21-27 July 2017 #868

Spider-Man: Homecoming

The main problem with this film is that it doesn’t vault over the boundaries of age and appeal to adults in the same way that it is great for teenagers
Sophia Pande

Peter Parker is back again, and while that may not raise your pulse rate, this Spider-Man reboot (the third since 2002) is just a little bit different, thankfully, than the uber-earnest iterations helmed by Tobey Maguire and Andrew Garfield, who made three and two Spidey films respectively in the course of the last 15 years. Unfortunately, Tom Holland as this Spider-Man, while strong enough as a lead, must also contend with a film that is written for teenagers and is therefore just that bit grating if you are not actually from said demographic.

Spider-Man: Homecoming deals with Peter Parker’s return to the Big Apple after he partakes of the mad and wonderful excitement of the Marvel Universe, joining the Avengers in the finale of Captain America: Civil War (2016) where he makes his fighting debut while yammering in excitement at top speed, a quality that was endearing but quickly becomes fairly unbearable in a film just about him.

Filmed with professional ease and filled with wonderful characters such as the lovely, warm Marisa Tomei as Aunt May, and of course, Robert Downey Jr’s Tony Stark, Jon Favreau as his loyal assistant Happy Hogan, and Jacob Batalon as Ned, Parker’s nerdy best buddy, the film could have certainly done with less screen time for Parker, and more for his hilarious supporting cast.

The main problem with this film is that it doesn’t vault over the boundaries of age and appeal to adults in the same way that it is great for teenagers. Parker is infuriatingly self-absorbed and stays that way for most of the film while we grit our teeth at his ineptitude (yes he is just 15, but surely there is a limit to bumbling) and wait until he sorts himself out… right at the end.

At 2 hours and 13 minutes the film is way longer than it has any right to be, and as Parker gets his suit yanked away from him by Stark and finally learns to “be a man,” we slowly wake from our stupor to pay attention because we know the finale will include the spark that is Downey Jr in his most famous, likeable bad boy role.

I still don’t understand why there was a need for this Spider-Man film but I guess it isn’t a dead loss. There are some surprises here, including an unexpected role for Parker’s long time love MJ, who is set up as an interesting character but doesn’t reveal herself till the very end.

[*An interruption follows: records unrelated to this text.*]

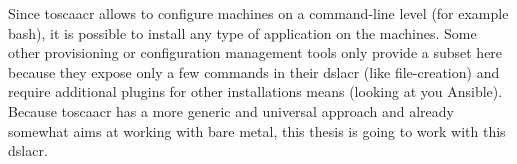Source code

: \newline
Since \gls{toscaacr} allows to configure machines on a command-line level (for example bash), it is possible to install any type of application on the machines. Some other provisioning or configuration management tools only provide a subset here because they expose only a few commands in their \gls{dslacr} (like file-creation) and require additional plugins for other installations means (looking at you Ansible).
\newline
Because \gls{toscaacr} has a more generic and universal approach and already somewhat aims at working with bare metal, this thesis is going to work with this \gls{dslacr}.


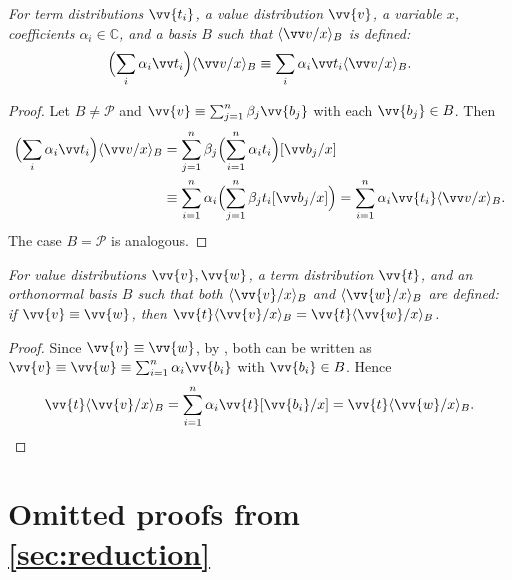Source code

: \documentclass[runningheads,orivec,envcountsame,envcountsect]{llncs}
\newcommand\ansubst[2]{\ensuremath{\langle #1 \rangle_{#2}}}
\newcommand\AbsBasis{\ensuremath{\mathcal{P}}}
\def\C{\mathbb{C}}            %
\begin{document}
\begin{restatelemma}
  \itshape
  For term distributions $\vv{t_i}$, a value distribution $\vv{v}$, a
  variable $x$, coefficients $\alpha_i\in\C$, and a basis $B$ such that
  $\ansubst{\vv v/x}{B}$ is defined:
  \[
    \Bigl(\sum_i \alpha_i\vv t_i\Bigr)\ansubst{\vv v/x}{B}
    \equiv
    \sum_i \alpha_i\vv t_i \ansubst{\vv v/x}{B}.
  \]
\end{restatelemma}
\begin{proof}
  Let $B\neq\AbsBasis$ and
  $\vv{v}\equiv\sum_{j=1}^n\beta_j\vv{b_j}$ with each $\vv{b_j}\in B$.
  Then
  \begin{align*}
    \Bigl(\sum_i \alpha_i\vv t_i\Bigr)\ansubst{\vv v/x}{B}
    &= \sum_{j=1}^n \beta_j\Bigl(\sum_{i=1}^{n}\alpha_i t_i\Bigr)[\vv b_j/x]\\
    &\equiv \sum_{i=1}^{n}\alpha_i\Bigl(\sum_{j=1}^n\beta_j t_i[\vv b_j/x]\Bigr)
    = \sum_{i=1}^{n}\alpha_i\vv{t_i}\ansubst{\vv v/x}{B}.
  \end{align*}
  The case $B=\AbsBasis$ is analogous.
\end{proof}

\begin{restatelemma}
  \itshape
  For value distributions $\vv{v},\vv{w}$, a term distribution $\vv{t}$, and
  an orthonormal basis $B$ such that both
  $\ansubst{\vv{v}/x}{B}$ and $\ansubst{\vv{w}/x}{B}$ are defined:
  if $\vv{v}\equiv\vv{w}$, then
  $\vv{t}\ansubst{\vv{v}/x}{B}
  =\vv{t}\ansubst{\vv{w}/x}{B}$.
\end{restatelemma}
\begin{proof}
  Since $\vv{v}\equiv\vv{w}$, by
  ,
  both can be written as
  $\vv{v}\equiv\vv{w}\equiv\sum_{i=1}^{n}\alpha_i\vv{b_i}$ with
  $\vv{b_i}\in B$. Hence
  \[
    \vv{t}\ansubst{\vv{v}/x}{B}
    = \sum_{i=1}^{n}\alpha_i\vv{t}[\vv{b_i}/x]
    = \vv{t}\ansubst{\vv{w}/x}{B}.
  \]
\end{proof}

\section*{Omitted proofs from \ref{sec:reduction}}\label{sec:appendixB}
{}
\end{document}
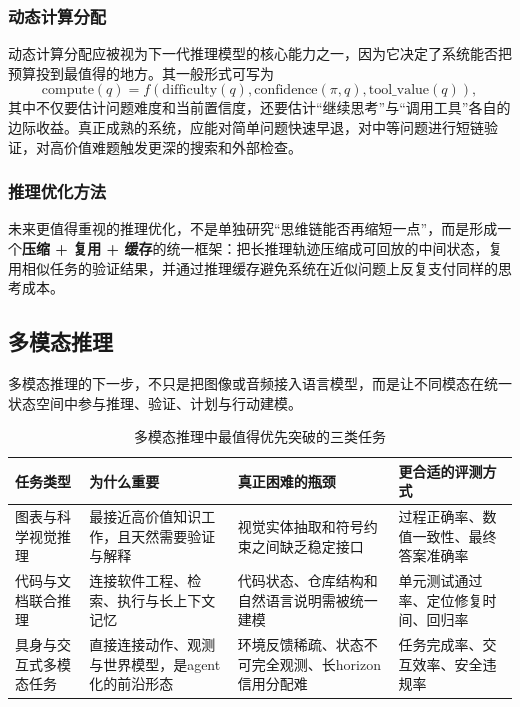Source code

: \documentclass[12pt,a4paper]{article}
\begin{document}
\subsubsection{动态计算分配}

动态计算分配应被视为下一代推理模型的核心能力之一，因为它决定了系统能否把预算投到最值得的地方。其一般形式可写为
\begin{equation}
\text{compute}(q) = f(\text{difficulty}(q), \text{confidence}(\pi, q), \text{tool\_value}(q)),
\end{equation}
其中不仅要估计问题难度和当前置信度，还要估计“继续思考”与“调用工具”各自的边际收益。真正成熟的系统，应能对简单问题快速早退，对中等问题进行短链验证，对高价值难题触发更深的搜索和外部检查。

\subsubsection{推理优化方法}

未来更值得重视的推理优化，不是单独研究“思维链能否再缩短一点”，而是形成一个\textbf{压缩 + 复用 + 缓存}的统一框架：把长推理轨迹压缩成可回放的中间状态，复用相似任务的验证结果，并通过推理缓存避免系统在近似问题上反复支付同样的思考成本。

\subsection{多模态推理}

多模态推理的下一步，不只是把图像或音频接入语言模型，而是让不同模态在统一状态空间中参与推理、验证、计划与行动建模。

\begin{table}[H]
\centering
\small
\caption{多模态推理中最值得优先突破的三类任务}
\begin{tabular}{p{3.0cm}p{3.8cm}p{3.8cm}p{3.2cm}}
\toprule
\textbf{任务类型} & \textbf{为什么重要} & \textbf{真正困难的瓶颈} & \textbf{更合适的评测方式} \\
\midrule
图表与科学视觉推理 & 最接近高价值知识工作，且天然需要验证与解释 & 视觉实体抽取和符号约束之间缺乏稳定接口 & 过程正确率、数值一致性、最终答案准确率 \\
代码与文档联合推理 & 连接软件工程、检索、执行与长上下文记忆 & 代码状态、仓库结构和自然语言说明需被统一建模 & 单元测试通过率、定位修复时间、回归率 \\
具身与交互式多模态任务 & 直接连接动作、观测与世界模型，是agent化的前沿形态 & 环境反馈稀疏、状态不可完全观测、长horizon信用分配难 & 任务完成率、交互效率、安全违规率 \\
\bottomrule
\end{tabular}
\end{table}
\end{document}
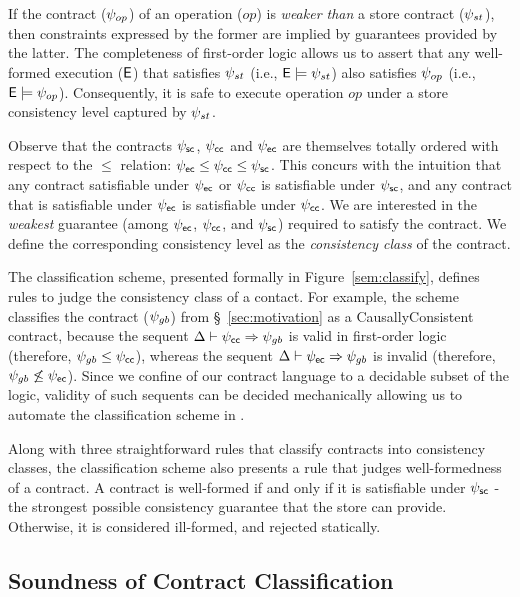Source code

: If the contract ($\psi_{op}$) of an operation ($\mathit{op}$) is \emph{weaker
than} a store contract ($\psi_{st}$), then constraints expressed by the former
are implied by guarantees provided by the latter. The completeness of
first-order logic allows us to assert that any well-formed execution (${\normalfont \textsf{E}}$)
that satisfies $\psi_{st}$ (i.e., ${\normalfont \textsf{E}}\models \psi_{st}$) also satisfies
$\psi_{op}$ (i.e., ${\normalfont \textsf{E}} \models \psi_{op}$). Consequently, it is safe to execute
operation $\mathit{op}$ under a store consistency level captured by $\psi_{st}$.

Observe that the contracts $\psi_{\sf sc}$, $\psi_{\sf cc}$ and $\psi_{\sf ec}$ are themselves totally
ordered with respect to the $\le$ relation: $\psi_{\sf ec} \le \psi_{\sf cc} \le \psi_{\sf sc}$.  This
concurs with the intuition that any contract satisfiable under $\psi_{\sf ec}$ or $\psi_{\sf cc}$
is satisfiable under $\psi_{\sf sc}$, and any contract that is satisfiable under $\psi_{\sf ec}$
is satisfiable under $\psi_{\sf cc}$. We are interested in the \emph{weakest} guarantee
(among $\psi_{\sf ec}$, $\psi_{\sf cc}$, and $\psi_{\sf sc}$) required to satisfy the contract. We define
the corresponding consistency level as the \emph{consistency class} of the
contract.

The classification scheme, presented formally in Figure~\ref{sem:classify},
defines rules to judge the consistency class of a contact. For example, the
scheme classifies the  contract ($\psi_{gb}$) from
\S~\ref{sec:motivation} as a {\sf\small CausallyConsistent} contract, because
the sequent $\Delta \vdash \psi_{\sf cc} \Rightarrow \psi_{gb}$ is valid in first-order
logic (therefore, $\psi_{gb} \le \psi_{\sf cc}$), whereas the sequent $\Delta \vdash \psi_{\sf ec}
\Rightarrow \psi_{gb}$ is invalid (therefore, $\psi_{gb} \not\le \psi_{\sf ec}$). Since we
confine of our contract language to a decidable subset of the logic, validity
of such sequents can be decided mechanically allowing us to automate the
classification scheme in \name.

Along with three straightforward rules that classify contracts into consistency
classes, the classification scheme also presents a rule that judges
well-formedness of a contract. A contract is well-formed if and only if it is
satisfiable under $\psi_{\sf sc}$ - the strongest possible consistency guarantee that
the store can provide. Otherwise, it is considered ill-formed, and rejected
statically.

\subsection{Soundness of Contract Classification}

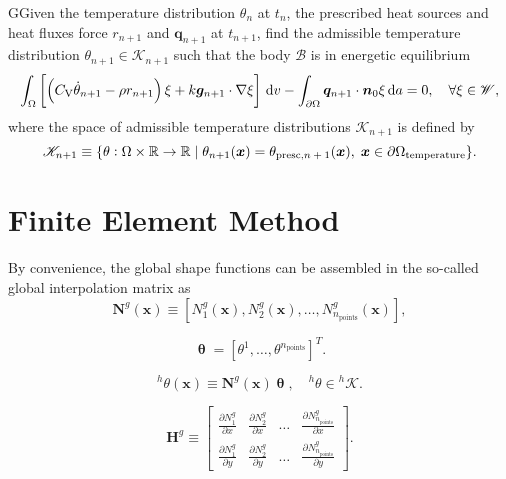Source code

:  \begin{problem}
     GGiven the temperature distribution $\theta_n$ at $t_n$, the prescribed heat sources and heat fluxes force $r_{n+1}$ and $\bm q_{n+1}$ at $t_{n+1}$, find the admissible temperature distribution $\theta_{n+1}\in\mathscr{K}_{n+1}$ such that the body $\mathscr{B}$ is in energetic equilibrium
             \begin{equation}
         \int_\Omega   \left[\left(C_\mathrm{V} \dot \theta_{n+1} - \rho r_{n+1}\right) \xi +k \bm g_{n+1}\cdot \nabla \xi\right]\,\mathrm{d} v - \int_{\partial\Omega} \bm q_{n+1}\cdot \bm n_0 \xi\,\mathrm{d} a = 0,\quad \forall \xi \in \mathscr{W},
     \end{equation}
     where the space of admissible temperature distributions $\mathscr{K}_{n+1}$ is defined by
     \begin{equation}
             \mathscr{K}_{n+1}\equiv \{\theta:\Omega\times \mathbb{R}\to \mathbb{R}\;|\;\theta_{n+1}(\bm x) = \theta_\text{presc,$n+1$}(\bm{x}),\;\bm{x}\in\partial \Omega_\text{temperature}\}.
     \end{equation}
 \end{problem}

\section{Finite Element Method}

By convenience, the global shape functions can be assembled in the so-called global interpolation matrix as
\begin{equation}
\mathbf{N}^{g}(\boldsymbol{x}) \equiv\left[N_1^g(\bm x), N_2^g(\bm x), \dots, N^g_{n_\text{points}}(\bm x)\right],
\end{equation}

\begin{equation}
 \bm \uptheta = \left[\theta^{1}, \dots, \theta^{n_{\text {points}}}\right]^{T}.
\end{equation}

\begin{highlight}
\begin{equation}
{ }^{h} \theta(\bm{x}) \equiv \mathbf{N}^{g}(\bm{x}) \bm{\uptheta}, \quad{ }^{h} \theta \in{ }^{h} \mathscr{K}.
\end{equation}
\end{highlight}

\begin{equation}
  \mathbf H^g\equiv \left[
  \begin{array}{cccc}
    \displaystyle{\frac{\partial N^g_1}{\partial x}} & \displaystyle{\frac{\partial N^g_2}{\partial x}} & \dots & \displaystyle{\frac{\partial N^g_{n_\text{points}}}{\partial x}} \\[10pt]
    \displaystyle{\frac{\partial N^g_1}{\partial y}} & \displaystyle{\frac{\partial N^g_2}{\partial y}} & \dots & \displaystyle{\frac{\partial N^g_{n_\text{points}}}{\partial y}}
  \end{array}
  \right].
\end{equation}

Meanwhile, there are the usual American high school mean kids (does this really happen in the US? If so, god help all those children), a fairly banal evil dude, and some fun stuff from the Spidey suit’s AI that keep us sane through Parker’s fumbling; just enough to not walk out during the intermission — a painful ordeal in Nepal, seemingly tailored to an already noisy audience who giggle and talk loudly and pick up their cell phones during films as if the theatre is a personal space instead of a public one where mutual respect might benefit all.